### Work instructions
Out of the listing below, copy every line that carries the string "textbf".

### Source material

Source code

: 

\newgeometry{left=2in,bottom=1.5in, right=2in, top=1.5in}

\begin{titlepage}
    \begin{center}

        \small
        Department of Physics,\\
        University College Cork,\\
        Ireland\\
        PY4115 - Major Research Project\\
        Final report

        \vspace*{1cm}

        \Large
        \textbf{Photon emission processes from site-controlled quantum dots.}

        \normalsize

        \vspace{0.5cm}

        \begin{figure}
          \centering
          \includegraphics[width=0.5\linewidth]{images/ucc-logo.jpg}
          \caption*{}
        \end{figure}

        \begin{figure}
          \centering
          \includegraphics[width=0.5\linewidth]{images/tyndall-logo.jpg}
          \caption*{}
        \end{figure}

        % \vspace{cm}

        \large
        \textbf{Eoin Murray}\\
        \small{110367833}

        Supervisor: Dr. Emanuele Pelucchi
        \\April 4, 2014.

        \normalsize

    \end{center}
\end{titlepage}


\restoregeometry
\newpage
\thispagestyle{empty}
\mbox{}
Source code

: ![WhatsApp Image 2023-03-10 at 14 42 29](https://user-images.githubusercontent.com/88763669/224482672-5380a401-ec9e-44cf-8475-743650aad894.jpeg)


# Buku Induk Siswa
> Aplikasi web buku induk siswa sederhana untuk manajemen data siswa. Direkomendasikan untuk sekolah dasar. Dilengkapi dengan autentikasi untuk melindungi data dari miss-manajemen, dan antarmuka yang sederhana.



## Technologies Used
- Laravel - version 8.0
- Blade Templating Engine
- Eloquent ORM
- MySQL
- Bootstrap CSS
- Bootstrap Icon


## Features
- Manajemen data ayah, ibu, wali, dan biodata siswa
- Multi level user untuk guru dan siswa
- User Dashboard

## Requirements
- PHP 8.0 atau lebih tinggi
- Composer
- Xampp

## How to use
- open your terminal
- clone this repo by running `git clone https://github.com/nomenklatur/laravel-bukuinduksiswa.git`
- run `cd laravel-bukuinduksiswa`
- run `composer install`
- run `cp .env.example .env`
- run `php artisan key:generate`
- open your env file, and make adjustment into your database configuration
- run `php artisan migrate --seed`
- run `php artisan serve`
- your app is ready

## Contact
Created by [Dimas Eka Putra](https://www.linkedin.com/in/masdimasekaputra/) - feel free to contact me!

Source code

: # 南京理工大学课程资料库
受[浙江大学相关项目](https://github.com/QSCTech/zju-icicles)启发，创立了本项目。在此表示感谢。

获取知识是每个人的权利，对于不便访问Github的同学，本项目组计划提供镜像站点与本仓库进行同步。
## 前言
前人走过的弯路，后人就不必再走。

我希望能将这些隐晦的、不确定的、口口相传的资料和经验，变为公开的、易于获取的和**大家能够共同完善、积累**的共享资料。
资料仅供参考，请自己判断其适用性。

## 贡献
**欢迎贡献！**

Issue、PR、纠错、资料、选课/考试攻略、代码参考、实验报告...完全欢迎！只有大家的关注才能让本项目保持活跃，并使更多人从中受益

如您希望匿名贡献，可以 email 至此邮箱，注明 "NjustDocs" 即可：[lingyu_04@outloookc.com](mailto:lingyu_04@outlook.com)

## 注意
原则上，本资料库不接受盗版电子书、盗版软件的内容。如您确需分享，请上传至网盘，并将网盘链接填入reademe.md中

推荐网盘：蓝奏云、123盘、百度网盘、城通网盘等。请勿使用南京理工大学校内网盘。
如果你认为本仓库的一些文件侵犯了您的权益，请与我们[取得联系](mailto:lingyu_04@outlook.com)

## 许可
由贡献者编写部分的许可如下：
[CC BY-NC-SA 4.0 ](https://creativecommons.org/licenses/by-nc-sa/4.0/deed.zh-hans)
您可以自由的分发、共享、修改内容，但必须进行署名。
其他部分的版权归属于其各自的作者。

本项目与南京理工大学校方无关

### Written response
        \textbf{Photon emission processes from site-controlled quantum dots.}
        \textbf{Eoin Murray}\\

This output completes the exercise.